# qd acrylics - metal



## djensen9367 (May 18, 2011)

Not sure if I am in the right spot here but here is the question.
I paint garbage compactors (on-site) at malls Nationwide. Been doing this for almost 20 yrs. Been using Sherwin Williams QD alkyd with no problems. It gets a little touchier every year to spray high VOC paints in all the states.

Question: Has anyone used a quick dry waterborne High Gloss finish on containers or metal before. It need to be dry to touch in 10-30 minutes and stick to previous oil coatings. I have read good and bad about devflex qd but nothing that relates directly to my application.

Appreciate any help you can give or is there another forum that might have more info on these products.


----------



## RCP (Apr 18, 2007)

Welcome to the forum. You are in the right place, we have a few members here that can answer that, might take a day or two though.


----------



## ProWallGuy (Apr 7, 2007)

Have you tried a DTM type paint? Not sure if it would adhere well to an oil though.


----------



## djensen9367 (May 18, 2011)

i am familiar with different products but have not tried any for my application, I am really looking for info from painters who have actually used a quick dry waterborne over previously painted metal.
Thanks for the suggeston


----------



## straight_lines (Oct 17, 2007)

Acrylic DTM like any other waterborne takes up to 14 days to cure into full hardness. This is a good question, and I would love to know of a great low voc paint that could return to service quickly for this type of application as well.


----------



## generalpaint (Dec 15, 2010)

*qd waterborne*

Try to look into kem aqua line of products- keep in mind they are kind of thin but since you are used to qd oil that doesnt appear to be an issue. Painting them in place could be in DTM type products but you do have that curing issue, however, I wouldnt quite understand why that would matter with painting them in place.
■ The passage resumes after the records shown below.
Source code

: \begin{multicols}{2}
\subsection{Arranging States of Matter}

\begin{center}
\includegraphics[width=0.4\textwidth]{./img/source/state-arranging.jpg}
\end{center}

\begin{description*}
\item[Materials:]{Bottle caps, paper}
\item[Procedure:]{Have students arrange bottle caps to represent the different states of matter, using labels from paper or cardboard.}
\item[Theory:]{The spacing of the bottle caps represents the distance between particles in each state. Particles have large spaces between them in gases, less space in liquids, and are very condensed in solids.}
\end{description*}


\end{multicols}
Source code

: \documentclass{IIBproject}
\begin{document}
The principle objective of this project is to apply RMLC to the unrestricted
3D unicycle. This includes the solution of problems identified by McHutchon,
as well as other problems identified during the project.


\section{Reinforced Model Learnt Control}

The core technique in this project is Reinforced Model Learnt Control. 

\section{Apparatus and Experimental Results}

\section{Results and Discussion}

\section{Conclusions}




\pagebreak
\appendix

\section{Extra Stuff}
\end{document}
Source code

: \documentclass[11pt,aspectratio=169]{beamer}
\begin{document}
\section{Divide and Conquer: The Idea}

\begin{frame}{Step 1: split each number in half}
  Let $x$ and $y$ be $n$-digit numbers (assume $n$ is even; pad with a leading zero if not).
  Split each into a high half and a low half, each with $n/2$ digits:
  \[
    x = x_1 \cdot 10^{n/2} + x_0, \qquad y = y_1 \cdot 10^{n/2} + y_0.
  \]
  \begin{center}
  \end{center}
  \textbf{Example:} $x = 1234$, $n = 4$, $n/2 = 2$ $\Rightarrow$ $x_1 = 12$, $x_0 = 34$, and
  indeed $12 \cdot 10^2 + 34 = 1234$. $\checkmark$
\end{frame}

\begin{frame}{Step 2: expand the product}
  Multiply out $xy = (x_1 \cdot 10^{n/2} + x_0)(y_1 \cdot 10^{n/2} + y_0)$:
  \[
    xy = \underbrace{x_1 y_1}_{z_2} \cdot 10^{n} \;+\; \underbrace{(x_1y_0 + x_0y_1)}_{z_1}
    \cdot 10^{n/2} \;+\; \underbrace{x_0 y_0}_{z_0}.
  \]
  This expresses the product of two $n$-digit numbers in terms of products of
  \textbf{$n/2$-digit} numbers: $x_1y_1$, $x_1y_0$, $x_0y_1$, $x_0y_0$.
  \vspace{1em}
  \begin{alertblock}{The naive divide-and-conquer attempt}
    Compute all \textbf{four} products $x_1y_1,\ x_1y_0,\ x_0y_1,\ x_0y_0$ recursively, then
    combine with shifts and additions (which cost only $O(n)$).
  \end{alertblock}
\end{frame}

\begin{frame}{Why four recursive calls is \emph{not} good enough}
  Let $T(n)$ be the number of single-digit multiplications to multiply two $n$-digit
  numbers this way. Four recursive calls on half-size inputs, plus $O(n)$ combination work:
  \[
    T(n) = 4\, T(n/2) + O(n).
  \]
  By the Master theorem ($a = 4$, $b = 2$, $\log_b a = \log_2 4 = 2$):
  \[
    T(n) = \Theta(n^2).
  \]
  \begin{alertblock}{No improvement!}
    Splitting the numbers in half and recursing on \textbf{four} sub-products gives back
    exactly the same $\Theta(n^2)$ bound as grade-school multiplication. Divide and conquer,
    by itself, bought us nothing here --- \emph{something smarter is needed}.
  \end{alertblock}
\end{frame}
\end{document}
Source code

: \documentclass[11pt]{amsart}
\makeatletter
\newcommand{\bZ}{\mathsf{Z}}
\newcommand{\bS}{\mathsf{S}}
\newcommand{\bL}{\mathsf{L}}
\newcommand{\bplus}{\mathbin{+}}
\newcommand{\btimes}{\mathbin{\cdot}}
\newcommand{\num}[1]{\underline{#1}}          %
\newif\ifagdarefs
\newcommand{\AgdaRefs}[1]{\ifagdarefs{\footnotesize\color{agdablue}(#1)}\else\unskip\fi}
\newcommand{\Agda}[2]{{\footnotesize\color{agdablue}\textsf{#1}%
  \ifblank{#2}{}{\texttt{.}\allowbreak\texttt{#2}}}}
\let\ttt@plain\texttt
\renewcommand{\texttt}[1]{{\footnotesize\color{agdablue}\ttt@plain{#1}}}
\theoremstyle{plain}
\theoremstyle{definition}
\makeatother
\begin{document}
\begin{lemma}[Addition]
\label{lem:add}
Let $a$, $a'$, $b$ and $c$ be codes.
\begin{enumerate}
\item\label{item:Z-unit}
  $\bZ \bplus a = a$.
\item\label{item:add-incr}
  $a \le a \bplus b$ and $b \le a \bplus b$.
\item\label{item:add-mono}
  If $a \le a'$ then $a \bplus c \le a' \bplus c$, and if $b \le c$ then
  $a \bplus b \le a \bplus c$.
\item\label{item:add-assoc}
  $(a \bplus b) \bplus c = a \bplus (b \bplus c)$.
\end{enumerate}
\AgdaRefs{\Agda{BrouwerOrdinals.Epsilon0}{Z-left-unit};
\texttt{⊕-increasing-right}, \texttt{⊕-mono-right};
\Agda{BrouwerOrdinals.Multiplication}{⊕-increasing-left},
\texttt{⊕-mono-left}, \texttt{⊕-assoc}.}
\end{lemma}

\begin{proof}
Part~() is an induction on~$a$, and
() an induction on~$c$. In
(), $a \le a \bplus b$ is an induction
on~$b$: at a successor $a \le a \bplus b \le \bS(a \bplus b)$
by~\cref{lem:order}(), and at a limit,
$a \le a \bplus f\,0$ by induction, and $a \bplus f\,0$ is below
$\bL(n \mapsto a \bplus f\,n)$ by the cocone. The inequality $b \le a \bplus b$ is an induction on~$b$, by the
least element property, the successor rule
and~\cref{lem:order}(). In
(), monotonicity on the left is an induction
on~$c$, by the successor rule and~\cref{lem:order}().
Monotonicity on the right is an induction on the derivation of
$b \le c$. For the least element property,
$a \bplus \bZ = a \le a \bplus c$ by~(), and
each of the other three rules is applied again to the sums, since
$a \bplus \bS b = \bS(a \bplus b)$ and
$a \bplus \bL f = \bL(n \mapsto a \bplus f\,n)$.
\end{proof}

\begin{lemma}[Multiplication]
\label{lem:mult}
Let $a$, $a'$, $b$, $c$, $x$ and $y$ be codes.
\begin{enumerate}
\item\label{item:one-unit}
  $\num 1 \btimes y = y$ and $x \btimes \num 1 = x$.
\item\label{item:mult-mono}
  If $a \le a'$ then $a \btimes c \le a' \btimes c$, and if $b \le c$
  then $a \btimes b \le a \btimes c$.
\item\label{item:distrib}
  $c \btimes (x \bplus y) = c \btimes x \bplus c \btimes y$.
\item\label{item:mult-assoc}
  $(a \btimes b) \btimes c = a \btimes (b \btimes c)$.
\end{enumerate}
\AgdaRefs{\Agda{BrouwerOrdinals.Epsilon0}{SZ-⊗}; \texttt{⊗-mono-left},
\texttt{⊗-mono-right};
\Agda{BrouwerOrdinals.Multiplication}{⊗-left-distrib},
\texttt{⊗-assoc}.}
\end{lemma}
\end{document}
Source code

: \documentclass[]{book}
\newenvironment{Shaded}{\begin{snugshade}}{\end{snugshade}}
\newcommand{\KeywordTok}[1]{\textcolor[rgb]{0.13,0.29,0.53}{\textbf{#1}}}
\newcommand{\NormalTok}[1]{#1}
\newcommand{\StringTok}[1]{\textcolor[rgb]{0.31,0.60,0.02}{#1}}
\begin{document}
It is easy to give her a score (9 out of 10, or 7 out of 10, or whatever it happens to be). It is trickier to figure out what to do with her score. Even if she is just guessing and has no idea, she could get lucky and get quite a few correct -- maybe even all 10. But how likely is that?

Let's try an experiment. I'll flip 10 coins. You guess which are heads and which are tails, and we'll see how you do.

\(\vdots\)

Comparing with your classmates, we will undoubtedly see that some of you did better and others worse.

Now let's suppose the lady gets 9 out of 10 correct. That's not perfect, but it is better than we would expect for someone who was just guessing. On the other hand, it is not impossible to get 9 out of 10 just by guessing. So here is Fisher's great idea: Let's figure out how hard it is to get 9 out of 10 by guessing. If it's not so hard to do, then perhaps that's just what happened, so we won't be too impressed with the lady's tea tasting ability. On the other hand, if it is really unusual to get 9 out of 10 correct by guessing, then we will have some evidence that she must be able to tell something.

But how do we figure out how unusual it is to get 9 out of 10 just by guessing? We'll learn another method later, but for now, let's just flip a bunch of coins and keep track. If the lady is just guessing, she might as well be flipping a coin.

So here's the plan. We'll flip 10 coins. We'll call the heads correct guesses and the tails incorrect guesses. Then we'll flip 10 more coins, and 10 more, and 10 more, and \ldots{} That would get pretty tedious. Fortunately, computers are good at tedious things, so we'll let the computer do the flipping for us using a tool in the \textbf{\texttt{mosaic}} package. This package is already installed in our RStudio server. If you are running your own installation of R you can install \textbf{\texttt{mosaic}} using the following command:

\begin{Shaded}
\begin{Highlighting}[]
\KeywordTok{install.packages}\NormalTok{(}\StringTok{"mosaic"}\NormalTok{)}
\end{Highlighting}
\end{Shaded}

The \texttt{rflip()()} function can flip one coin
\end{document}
Kem Aqua waterborne looks like a good product, however, you would be limited as most stores will not stock this.


----------



## djensen9367 (May 18, 2011)

i have looked at the kem aqua 280 and the kem aqua gloss enamel, the specs look good but i have not sprayed any yet. do you have experience with this on metal surfaces? especially previously painted with oil


----------



## generalpaint (Dec 15, 2010)

*kem aqua*

We used to sell this product to BFI waste before someone starting selling them a cheaper product- it worked surprisingly good as they paint them in there shop but didnt do hardly any prep work to them and it sprayed fine- keep in mind this was a package blue color but it sprayed great- we had even sold them before for doors on hotels that needed something to dry hard and quick

As far as it going over oil paint- I think if you found a way to dull the sheen you would be fine - if you are talking about f77 series of quick dry that you are using now I would imagine it loses its sheen fairly quick depending on the color you have used. I wouldnt think it would be that big of a deal going over it-


----------



## djensen9367 (May 18, 2011)

we have been using f77 and a similiar product prior to that. these usually get painted every 4-5 yrs so they are pretty weathered plus we run a wire wheel over the units to remove loose paint etc. 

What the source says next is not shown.